Task description: Nothing is needed except the lines below that run from the one with "- Nếu địa chỉ" through the one with "- Assignment review", repeated exactly.

===== Records supplied =====

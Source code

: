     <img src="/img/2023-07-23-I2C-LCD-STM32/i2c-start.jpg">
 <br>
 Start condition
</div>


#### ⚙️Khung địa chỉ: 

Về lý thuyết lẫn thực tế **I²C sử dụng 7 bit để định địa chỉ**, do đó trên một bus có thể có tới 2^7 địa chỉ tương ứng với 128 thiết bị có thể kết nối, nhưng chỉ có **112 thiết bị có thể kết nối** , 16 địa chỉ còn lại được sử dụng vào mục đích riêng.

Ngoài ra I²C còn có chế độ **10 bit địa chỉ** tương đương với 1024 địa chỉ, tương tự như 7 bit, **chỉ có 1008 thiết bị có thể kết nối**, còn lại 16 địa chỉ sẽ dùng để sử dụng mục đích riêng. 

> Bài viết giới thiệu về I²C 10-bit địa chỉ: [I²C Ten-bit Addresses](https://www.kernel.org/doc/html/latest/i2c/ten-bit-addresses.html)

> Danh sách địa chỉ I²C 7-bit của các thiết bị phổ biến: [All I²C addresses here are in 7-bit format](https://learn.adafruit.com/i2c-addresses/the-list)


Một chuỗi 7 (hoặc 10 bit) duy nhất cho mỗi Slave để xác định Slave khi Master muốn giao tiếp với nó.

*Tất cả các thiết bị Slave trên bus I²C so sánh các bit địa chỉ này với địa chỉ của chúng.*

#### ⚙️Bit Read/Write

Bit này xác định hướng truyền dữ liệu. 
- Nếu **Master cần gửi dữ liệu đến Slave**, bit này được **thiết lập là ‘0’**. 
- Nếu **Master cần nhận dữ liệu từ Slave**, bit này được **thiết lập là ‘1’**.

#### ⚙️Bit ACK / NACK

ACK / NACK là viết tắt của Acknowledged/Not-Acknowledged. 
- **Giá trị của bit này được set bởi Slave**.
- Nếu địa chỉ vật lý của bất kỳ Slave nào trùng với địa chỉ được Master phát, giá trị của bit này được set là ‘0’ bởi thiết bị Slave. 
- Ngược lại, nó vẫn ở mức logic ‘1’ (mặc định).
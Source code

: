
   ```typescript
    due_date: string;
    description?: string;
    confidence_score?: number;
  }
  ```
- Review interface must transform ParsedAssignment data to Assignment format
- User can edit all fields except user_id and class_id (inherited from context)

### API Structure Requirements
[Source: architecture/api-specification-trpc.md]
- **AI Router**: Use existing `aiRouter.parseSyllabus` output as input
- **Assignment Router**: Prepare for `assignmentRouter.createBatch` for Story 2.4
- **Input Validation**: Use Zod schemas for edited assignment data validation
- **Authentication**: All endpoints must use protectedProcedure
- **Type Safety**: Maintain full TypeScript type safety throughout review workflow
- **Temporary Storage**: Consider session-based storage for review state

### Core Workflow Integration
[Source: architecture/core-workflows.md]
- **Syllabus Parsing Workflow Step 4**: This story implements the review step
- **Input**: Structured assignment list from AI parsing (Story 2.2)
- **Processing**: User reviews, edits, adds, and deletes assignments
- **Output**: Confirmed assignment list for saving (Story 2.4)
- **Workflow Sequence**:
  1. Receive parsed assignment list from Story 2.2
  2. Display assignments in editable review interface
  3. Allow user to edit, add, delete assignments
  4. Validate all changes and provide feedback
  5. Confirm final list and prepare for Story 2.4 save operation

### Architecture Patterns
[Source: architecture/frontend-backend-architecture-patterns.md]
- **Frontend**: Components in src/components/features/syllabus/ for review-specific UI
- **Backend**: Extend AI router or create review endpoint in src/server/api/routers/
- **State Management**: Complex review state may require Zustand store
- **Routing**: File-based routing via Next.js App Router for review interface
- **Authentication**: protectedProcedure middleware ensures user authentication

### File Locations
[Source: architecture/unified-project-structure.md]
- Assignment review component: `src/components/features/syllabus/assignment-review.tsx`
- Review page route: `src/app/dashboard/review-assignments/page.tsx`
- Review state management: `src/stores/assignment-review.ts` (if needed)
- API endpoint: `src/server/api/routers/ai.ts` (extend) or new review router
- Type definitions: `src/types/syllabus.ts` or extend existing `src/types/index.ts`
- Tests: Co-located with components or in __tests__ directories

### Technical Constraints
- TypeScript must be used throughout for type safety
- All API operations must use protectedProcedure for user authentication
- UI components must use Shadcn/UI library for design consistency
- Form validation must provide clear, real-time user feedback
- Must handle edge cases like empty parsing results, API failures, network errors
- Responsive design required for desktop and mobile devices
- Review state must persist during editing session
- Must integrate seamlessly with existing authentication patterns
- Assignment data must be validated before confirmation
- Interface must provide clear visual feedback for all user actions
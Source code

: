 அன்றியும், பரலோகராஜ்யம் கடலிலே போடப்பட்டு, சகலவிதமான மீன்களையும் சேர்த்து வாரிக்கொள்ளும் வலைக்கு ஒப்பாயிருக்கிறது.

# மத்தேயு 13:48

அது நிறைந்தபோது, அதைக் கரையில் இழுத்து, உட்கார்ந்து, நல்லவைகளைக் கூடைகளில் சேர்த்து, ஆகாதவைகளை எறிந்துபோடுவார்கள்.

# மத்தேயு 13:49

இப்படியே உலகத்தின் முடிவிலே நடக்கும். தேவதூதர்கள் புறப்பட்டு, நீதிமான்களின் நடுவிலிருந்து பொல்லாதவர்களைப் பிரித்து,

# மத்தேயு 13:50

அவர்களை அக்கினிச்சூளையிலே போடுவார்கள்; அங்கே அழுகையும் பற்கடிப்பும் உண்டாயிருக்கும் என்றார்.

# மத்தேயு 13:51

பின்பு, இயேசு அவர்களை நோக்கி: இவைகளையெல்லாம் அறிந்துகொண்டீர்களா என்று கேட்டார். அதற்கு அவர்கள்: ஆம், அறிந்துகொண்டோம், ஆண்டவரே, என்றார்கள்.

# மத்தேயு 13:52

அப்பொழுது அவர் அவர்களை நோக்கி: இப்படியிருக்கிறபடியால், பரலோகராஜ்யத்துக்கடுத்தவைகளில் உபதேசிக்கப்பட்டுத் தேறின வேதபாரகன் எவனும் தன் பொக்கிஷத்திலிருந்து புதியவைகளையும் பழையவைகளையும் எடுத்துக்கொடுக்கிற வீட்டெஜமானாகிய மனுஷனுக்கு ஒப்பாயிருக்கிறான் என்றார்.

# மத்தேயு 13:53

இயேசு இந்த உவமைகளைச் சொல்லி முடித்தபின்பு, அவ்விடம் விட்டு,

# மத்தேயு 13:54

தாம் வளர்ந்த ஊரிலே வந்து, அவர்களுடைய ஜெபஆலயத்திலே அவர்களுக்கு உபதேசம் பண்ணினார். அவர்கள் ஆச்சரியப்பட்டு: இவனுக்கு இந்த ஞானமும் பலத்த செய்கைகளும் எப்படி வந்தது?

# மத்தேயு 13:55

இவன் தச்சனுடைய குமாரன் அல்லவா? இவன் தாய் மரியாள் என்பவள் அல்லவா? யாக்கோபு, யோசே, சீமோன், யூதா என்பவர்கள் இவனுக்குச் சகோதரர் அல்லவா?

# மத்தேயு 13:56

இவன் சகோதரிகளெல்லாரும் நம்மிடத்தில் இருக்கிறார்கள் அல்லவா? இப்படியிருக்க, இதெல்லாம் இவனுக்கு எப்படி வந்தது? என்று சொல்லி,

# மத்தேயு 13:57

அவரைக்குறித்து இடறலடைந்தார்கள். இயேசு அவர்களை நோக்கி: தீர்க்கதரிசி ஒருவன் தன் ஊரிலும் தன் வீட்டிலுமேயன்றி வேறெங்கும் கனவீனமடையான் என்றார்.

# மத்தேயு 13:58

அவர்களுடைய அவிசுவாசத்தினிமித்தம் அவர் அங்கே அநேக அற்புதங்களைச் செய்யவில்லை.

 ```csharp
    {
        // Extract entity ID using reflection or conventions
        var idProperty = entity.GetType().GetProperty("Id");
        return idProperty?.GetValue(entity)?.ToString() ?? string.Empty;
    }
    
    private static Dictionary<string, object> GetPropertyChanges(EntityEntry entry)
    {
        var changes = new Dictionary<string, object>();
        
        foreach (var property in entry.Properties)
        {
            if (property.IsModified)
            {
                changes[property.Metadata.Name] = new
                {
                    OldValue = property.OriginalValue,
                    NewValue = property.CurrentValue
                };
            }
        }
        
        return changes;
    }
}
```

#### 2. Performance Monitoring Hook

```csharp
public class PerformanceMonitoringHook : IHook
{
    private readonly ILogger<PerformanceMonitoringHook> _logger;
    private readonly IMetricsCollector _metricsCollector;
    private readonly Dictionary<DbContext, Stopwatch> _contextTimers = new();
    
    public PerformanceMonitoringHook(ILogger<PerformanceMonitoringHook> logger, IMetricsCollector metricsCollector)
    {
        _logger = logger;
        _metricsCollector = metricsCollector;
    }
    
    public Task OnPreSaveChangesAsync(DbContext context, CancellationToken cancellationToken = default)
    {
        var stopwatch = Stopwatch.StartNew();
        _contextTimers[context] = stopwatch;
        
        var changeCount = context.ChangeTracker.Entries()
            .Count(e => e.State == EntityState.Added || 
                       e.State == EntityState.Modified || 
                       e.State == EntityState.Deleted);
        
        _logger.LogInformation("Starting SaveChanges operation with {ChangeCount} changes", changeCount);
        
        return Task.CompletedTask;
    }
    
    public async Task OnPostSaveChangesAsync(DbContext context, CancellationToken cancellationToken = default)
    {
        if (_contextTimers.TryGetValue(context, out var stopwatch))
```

=====

Solution:
- Nếu địa chỉ vật lý của bất kỳ Slave nào trùng với địa chỉ được Master phát, giá trị của bit này được set là ‘0’ bởi thiết bị Slave. 
- Ngược lại, nó vẫn ở mức logic ‘1’ (mặc định).
Source code

:
   ```typescript
    due_date: string;
    description?: string;
    confidence_score?: number;
  }
  ```
- Review interface must transform ParsedAssignment data to Assignment format
- User can edit all fields except user_id and class_id (inherited from context)

### API Structure Requirements
[Source: architecture/api-specification-trpc.md]
- **AI Router**: Use existing `aiRouter.parseSyllabus` output as input
- **Assignment Router**: Prepare for `assignmentRouter.createBatch` for Story 2.4
- **Input Validation**: Use Zod schemas for edited assignment data validation
- **Authentication**: All endpoints must use protectedProcedure
- **Type Safety**: Maintain full TypeScript type safety throughout review workflow
- **Temporary Storage**: Consider session-based storage for review state

### Core Workflow Integration
[Source: architecture/core-workflows.md]
- **Syllabus Parsing Workflow Step 4**: This story implements the review step
- **Input**: Structured assignment list from AI parsing (Story 2.2)
- **Processing**: User reviews, edits, adds, and deletes assignments
- **Output**: Confirmed assignment list for saving (Story 2.4)
- **Workflow Sequence**:
  1. Receive parsed assignment list from Story 2.2
  2. Display assignments in editable review interface
  3. Allow user to edit, add, delete assignments
  4. Validate all changes and provide feedback
  5. Confirm final list and prepare for Story 2.4 save operation

### Architecture Patterns
[Source: architecture/frontend-backend-architecture-patterns.md]
- **Frontend**: Components in src/components/features/syllabus/ for review-specific UI
- **Backend**: Extend AI router or create review endpoint in src/server/api/routers/
- **State Management**: Complex review state may require Zustand store
- **Routing**: File-based routing via Next.js App Router for review interface
- **Authentication**: protectedProcedure middleware ensures user authentication

### File Locations
[Source: architecture/unified-project-structure.md]
- Assignment review component: `src/components/features/syllabus/assignment-review.tsx`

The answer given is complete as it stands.